Et pourtant "on est confronté depuis quelques années maintenant à une augmentation extrêmement sensible" des violences comportementales, verbales ou physiques, à l'encontre des agents, a-t-il souligné.

Insultes, menaces ou violences à l'encontre des agents "constituent des délits qui doivent être poursuivis et condamnés", rappelle Xavier Piechaczyk, PDG du groupe, cité dans un communiqué. 

Plus d'un tiers des gares et stations équipées

Cette campagne d'affichage, prévue du 6 au 12 juillet dans plus de 130 gares et stations sur les 370 que compte le réseau RATP, vise donc "à informer le public des sanctions potentiellement encourues face à ces agressions parce que ça peut avoir un effet dissuasif", a observé Jean Agulhon.

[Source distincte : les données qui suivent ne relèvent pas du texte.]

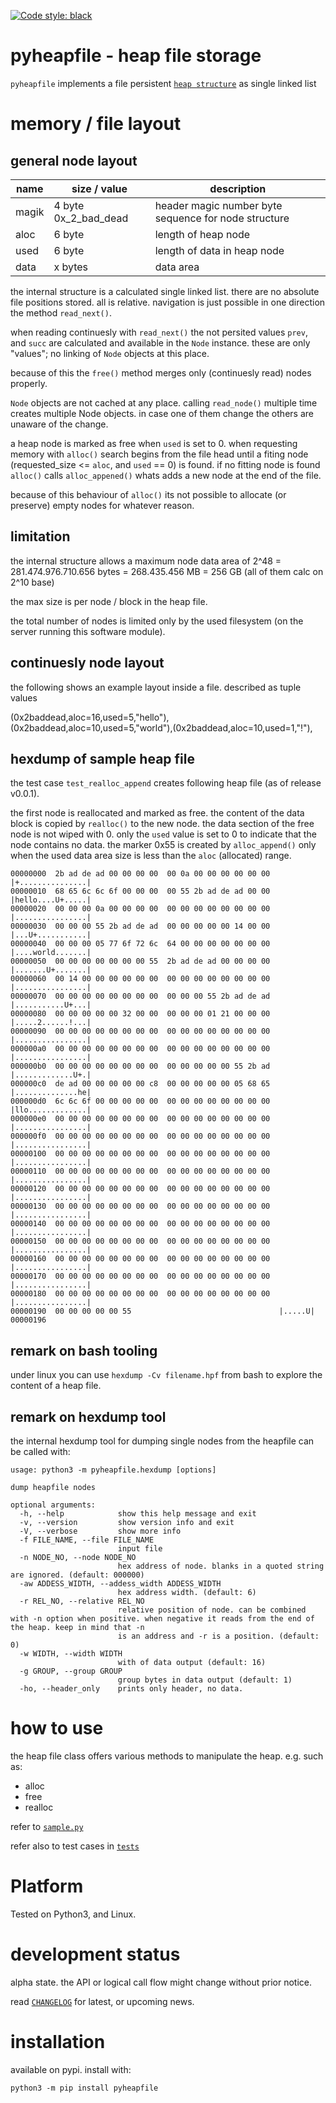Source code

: 
[![Code style: black](https://img.shields.io/badge/code%20style-black-000000.svg)](https://github.com/psf/black)


# pyheapfile - heap file storage

`pyheapfile` implements a file persistent 
[`heap structure`](https://en.wikipedia.org/wiki/Heap_(data_structure)) 
as single linked list


# memory / file layout

## general node layout

| name | size / value | description |
| --- | --- | --- | 
| magik | 4 byte 0x_2_bad_dead | header magic number byte sequence for node structure |
| aloc | 6 byte | length of heap node |
| used | 6 byte | length of data in heap node |
| data | x bytes | data area |

the internal structure is a calculated single linked list. 
there are no absolute file positions stored. 
all is relative.
navigation is just possible in one direction the method `read_next()`.

when reading continuesly with `read_next()` the not persited values `prev`, 
and `succ` are calculated and available in the `Node` instance. 
these are only "values"; no linking of `Node` objects at this place.

because of this the `free()` method merges only (continuesly read) nodes properly.

`Node` objects are not cached at any place.
calling `read_node()` multiple time creates multiple Node objects.
in case one of them change the others are unaware of the change.

a heap node is marked as free when `used` is set to 0. 
when requesting memory with `alloc()` search begins from the file head 
until a fiting node (requested_size <= `aloc`, and `used` == 0) is found.
if no fitting node is found `alloc()` calls `alloc_appened()` whats adds 
a new node at the end of the file. 

because of this behaviour of `alloc()` its not possible to 
allocate (or preserve) empty nodes for whatever reason.


## limitation

the internal structure allows a maximum node data area of 
2^48 = 281.474.976.710.656 bytes 
= 268.435.456 MB
= 256 GB (all of them calc on 2^10 base)

the max size is per node / block in the heap file.

the total number of nodes is limited only by the used filesystem 
(on the server running this software module).


## continuesly node layout

the following shows an example layout inside a file. 
described as tuple values

(0x2baddead,aloc=16,used=5,"hello"),(0x2baddead,aloc=10,used=5,"world"),(0x2baddead,aloc=10,used=1,"!"),


## hexdump of sample heap file 

the test case `test_realloc_append` creates following heap file (as of release v0.0.1).

the first node is reallocated and marked as free. 
the content of the data block is copied by `realloc()` to the new node.
the data section of the free node is not wiped with 0.
only the `used` value is set to 0 to indicate that the node contains no data.
the marker 0x55 is created by `alloc_append()` only when the used data area size
is less than the `aloc` (allocated) range. 


    00000000  2b ad de ad 00 00 00 00  00 0a 00 00 00 00 00 00  |+...............|
    00000010  68 65 6c 6c 6f 00 00 00  00 55 2b ad de ad 00 00  |hello....U+.....|
    00000020  00 00 00 0a 00 00 00 00  00 00 00 00 00 00 00 00  |................|
    00000030  00 00 00 55 2b ad de ad  00 00 00 00 00 14 00 00  |...U+...........|
    00000040  00 00 00 05 77 6f 72 6c  64 00 00 00 00 00 00 00  |....world.......|
    00000050  00 00 00 00 00 00 00 55  2b ad de ad 00 00 00 00  |.......U+.......|
    00000060  00 14 00 00 00 00 00 00  00 00 00 00 00 00 00 00  |................|
    00000070  00 00 00 00 00 00 00 00  00 00 00 55 2b ad de ad  |...........U+...|
    00000080  00 00 00 00 00 32 00 00  00 00 00 01 21 00 00 00  |.....2......!...|
    00000090  00 00 00 00 00 00 00 00  00 00 00 00 00 00 00 00  |................|
    000000a0  00 00 00 00 00 00 00 00  00 00 00 00 00 00 00 00  |................|
    000000b0  00 00 00 00 00 00 00 00  00 00 00 00 00 55 2b ad  |.............U+.|
    000000c0  de ad 00 00 00 00 00 c8  00 00 00 00 00 05 68 65  |..............he|
    000000d0  6c 6c 6f 00 00 00 00 00  00 00 00 00 00 00 00 00  |llo.............|
    000000e0  00 00 00 00 00 00 00 00  00 00 00 00 00 00 00 00  |................|
    000000f0  00 00 00 00 00 00 00 00  00 00 00 00 00 00 00 00  |................|
    00000100  00 00 00 00 00 00 00 00  00 00 00 00 00 00 00 00  |................|
    00000110  00 00 00 00 00 00 00 00  00 00 00 00 00 00 00 00  |................|
    00000120  00 00 00 00 00 00 00 00  00 00 00 00 00 00 00 00  |................|
    00000130  00 00 00 00 00 00 00 00  00 00 00 00 00 00 00 00  |................|
    00000140  00 00 00 00 00 00 00 00  00 00 00 00 00 00 00 00  |................|
    00000150  00 00 00 00 00 00 00 00  00 00 00 00 00 00 00 00  |................|
    00000160  00 00 00 00 00 00 00 00  00 00 00 00 00 00 00 00  |................|
    00000170  00 00 00 00 00 00 00 00  00 00 00 00 00 00 00 00  |................|
    00000180  00 00 00 00 00 00 00 00  00 00 00 00 00 00 00 00  |................|
    00000190  00 00 00 00 00 55                                 |.....U|
    00000196


## remark on bash tooling

under linux you can use `hexdump -Cv filename.hpf` from bash
to explore the content of a heap file.

## remark on hexdump tool

the internal hexdump tool for dumping single nodes from the heapfile can be called with:


    usage: python3 -m pyheapfile.hexdump [options]

    dump heapfile nodes

    optional arguments:
      -h, --help            show this help message and exit
      -v, --version         show version info and exit
      -V, --verbose         show more info
      -f FILE_NAME, --file FILE_NAME
                            input file
      -n NODE_NO, --node NODE_NO
                            hex address of node. blanks in a quoted string are ignored. (default: 000000)
      -aw ADDESS_WIDTH, --addess_width ADDESS_WIDTH
                            hex address width. (default: 6)
      -r REL_NO, --relative REL_NO
                            relative position of node. can be combined with -n option when positive. when negative it reads from the end of the heap. keep in mind that -n
                            is an address and -r is a position. (default: 0)
      -w WIDTH, --width WIDTH
                            with of data output (default: 16)
      -g GROUP, --group GROUP
                            group bytes in data output (default: 1)
      -ho, --header_only    prints only header, no data.



# how to use

the heap file class offers various methods to manipulate the heap. 
e.g. such as:
- alloc
- free
- realloc

refer to [`sample.py`](https://github.com/kr-g/pyheapfile/blob/main/sample.py)

refer also to test cases in [`tests`](https://github.com/kr-g/pyheapfile/blob/main/tests)


# Platform

Tested on Python3, and Linux.


# development status

alpha state.
the API or logical call flow might change without prior notice.

read [`CHANGELOG`](https://github.com/kr-g/pyheapfile/blob/main/CHANGELOG.MD)
for latest, or upcoming news.


# installation
    
available on pypi. install with:

    python3 -m pip install pyheapfile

Déclinée autour du message "Stop aux agressions quotidiennes", la campagne s'articule autour de situations réelles, en mettant en avant des agents victimes d'agressions et la peine qui a été prononcée contre l'auteur des faits. 

Campagne d'affichage menée avec Île-de-France Mobilités

L'une des affiches montre par exemple Nathalie, conductrice, au volant de son bus, qui a été "insultée et menacée de mort" entre deux arrêts. À côté d'un pictogramme représentant le marteau de la justice, on peut lire que "cette agression a été punie de cinq mois de prison ferme".

La campagne d'affichage est menée conjointement avec Île-de-France Mobilités (IDFM), autorité organisatrice des transports dans la région francilienne.